Regular expressions are a way of representing string patterns for searching in the UNIX editors, search programs, and the awk programming language. They provide a way of representing a general string pattern that could match either a specific fixed string, such as someone's name, "Larry," or any number of possible strings, such as "[Ll]arry," which matches whether the string is capitalized or not.

The editors ed, ex, and vi; the stream editor, sed; the search programs grep and egrep (but not fgrep); and the awk language all use regular expressions in their searching operations. Other programs not included with UNIX but frequently found on UNIX systems, such as emacs and Perl, also use regular expressions. Furthermore, even programs that you write can use regular expressions, since the regcmp(1) program will precompile a regular expression into a C program, usable by shell scripts, and the regcmp(3G) function call will allow the use of regular expressions from within another C program.

Certain characters function as metacharacters -- that is, as characters that can be used either as commands or as literals in a fixed string. However, if a metacharacter is to function as an ordinary character, it's necessary to insert a symbol to prevent its being interpreted as a command. This is rarely a serious problem, since the metacharacters are punctuation characters that do not usually appear with the alphanumeric characters commonly used for searching.

The metacharacter most likely to be needed as a fixed character is the period (.), which might appear as a decimal point in the midst of a number you are searching for. If you specified "23.45", for example, since the period as a metacharacter stands for any character, you have actually asked for "23" followed by any character followed by "45". Since an actual period could be the "any character," this might work just as written, but if the search finds "23945," that would match, too! To force the period to be simply a period, put a backslash (\) in front of it, "23\.45". This is known as "escaping" the metacharacter. But if the backslash is used as an escape metacharacter, how do you specify the backslash? Use "\\", which makes the backslash metacharacter a regular backslash.

The vi editor is a screen-oriented front end to the ex editor. When you use vi's slash command (/) to search, most of the regular expression metacharacters will work, but some do not. However, a few more of the metacharacters work with ex. Recall that any command in vi beginning with a colon (:) is really an ex command: thus, ":s" is the ex substitute command, which searches for a regular expression and replaces it with another regular expression.

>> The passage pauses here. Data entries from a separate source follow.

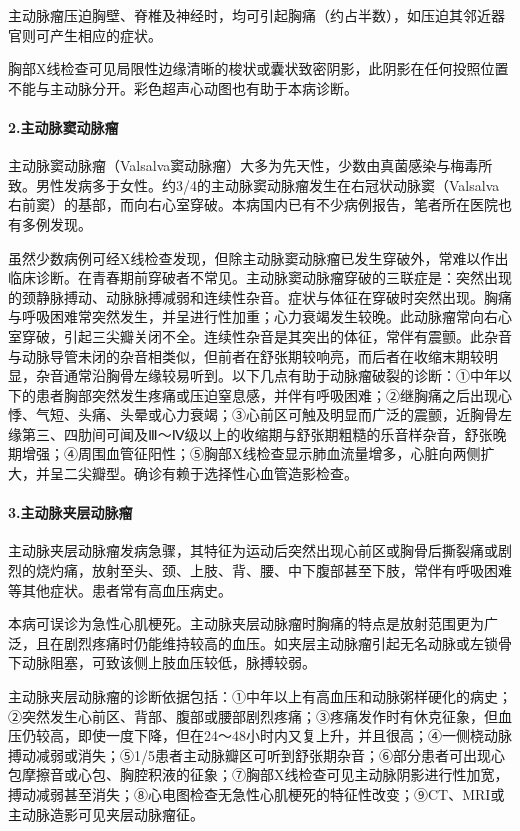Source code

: 主动脉瘤压迫胸壁、脊椎及神经时，均可引起胸痛（约占半数），如压迫其邻近器官则可产生相应的症状。

胸部X线检查可见局限性边缘清晰的梭状或囊状致密阴影，此阴影在任何投照位置不能与主动脉分开。彩色超声心动图也有助于本病诊断。

\paragraph{2.主动脉窦动脉瘤}

主动脉窦动脉瘤（Valsalva窦动脉瘤）大多为先天性，少数由真菌感染与梅毒所致。男性发病多于女性。约3/4的主动脉窦动脉瘤发生在右冠状动脉窦（Valsalva右前窦）的基部，而向右心室穿破。本病国内已有不少病例报告，笔者所在医院也有多例发现。

虽然少数病例可经X线检查发现，但除主动脉窦动脉瘤已发生穿破外，常难以作出临床诊断。在青春期前穿破者不常见。主动脉窦动脉瘤穿破的三联症是：突然出现的颈静脉搏动、动脉脉搏减弱和连续性杂音。症状与体征在穿破时突然出现。胸痛与呼吸困难常突然发生，并呈进行性加重；心力衰竭发生较晚。此动脉瘤常向右心室穿破，引起三尖瓣关闭不全。连续性杂音是其突出的体征，常伴有震颤。此杂音与动脉导管未闭的杂音相类似，但前者在舒张期较响亮，而后者在收缩末期较明显，杂音通常沿胸骨左缘较易听到。以下几点有助于动脉瘤破裂的诊断：①中年以下的患者胸部突然发生疼痛或压迫窒息感，并伴有呼吸困难；②继胸痛之后出现心悸、气短、头痛、头晕或心力衰竭；③心前区可触及明显而广泛的震颤，近胸骨左缘第三、四肋间可闻及Ⅲ～Ⅳ级以上的收缩期与舒张期粗糙的乐音样杂音，舒张晚期增强；④周围血管征阳性；⑤胸部X线检查显示肺血流量增多，心脏向两侧扩大，并呈二尖瓣型。确诊有赖于选择性心血管造影检查。

\paragraph{3.主动脉夹层动脉瘤}

主动脉夹层动脉瘤发病急骤，其特征为运动后突然出现心前区或胸骨后撕裂痛或剧烈的烧灼痛，放射至头、颈、上肢、背、腰、中下腹部甚至下肢，常伴有呼吸困难等其他症状。患者常有高血压病史。

本病可误诊为急性心肌梗死。主动脉夹层动脉瘤时胸痛的特点是放射范围更为广泛，且在剧烈疼痛时仍能维持较高的血压。如夹层主动脉瘤引起无名动脉或左锁骨下动脉阻塞，可致该侧上肢血压较低，脉搏较弱。

主动脉夹层动脉瘤的诊断依据包括：①中年以上有高血压和动脉粥样硬化的病史；②突然发生心前区、背部、腹部或腰部剧烈疼痛；③疼痛发作时有休克征象，但血压仍较高，即使一度下降，但在24～48小时内又复上升，并且很高；④一侧桡动脉搏动减弱或消失；⑤1/5患者主动脉瓣区可听到舒张期杂音；⑥部分患者可出现心包摩擦音或心包、胸腔积液的征象；⑦胸部X线检查可见主动脉阴影进行性加宽，搏动减弱甚至消失；⑧心电图检查无急性心肌梗死的特征性改变；⑨CT、MRI或主动脉造影可见夹层动脉瘤征。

So, all of the regular expressions that do not work in vi but do work in ex can be made to work by using the equivalent ex colon command.

The grep family of programs really consists of three different programs that all do searching. The fgrep program works only with fixed strings, so regular expressions cannot be used with it. (Contrary to a lot of popular belief, the f in fgrep does not stand for "fast", since egrep is faster. It stands for "fixed-string.") The grep and egrep programs do use regular expressions, but each uses a different set from the other. egrep uses a larger set, but grep does use one handy metacharacter set (the \{\} range specifier) that egrep does not use. If you need the range specifier, use grep, not egrep. Otherwise, egrep is the fastest of the three greps, allows more metacharacters than grep, and can handle more complex regular expressions when needed.

The sed program uses the same regular expressions as grep (but not the same ones as egrep). The grep programs do not perform replacements, but the sed program does, so a few metacharacters used for that are added to sed's list. For instance, the \(\) set allows specification of a subexpression that can be referred to later in the search expression or in the replace expression. A reference to the first subexpression is done with the \1 metacharacter set, to the second with the \2, and so on for up to \9. The interesting advantage is that the \# refers to the actual characters matched, which might be unknown until the time they are matched. Thus, "\(ab.de\)" when referred to by \1 might contain any character between the "b and "d," and whatever it turns out to be will be used by the \1". The search and replace use of regular expressions is paramount to the successful use of sed.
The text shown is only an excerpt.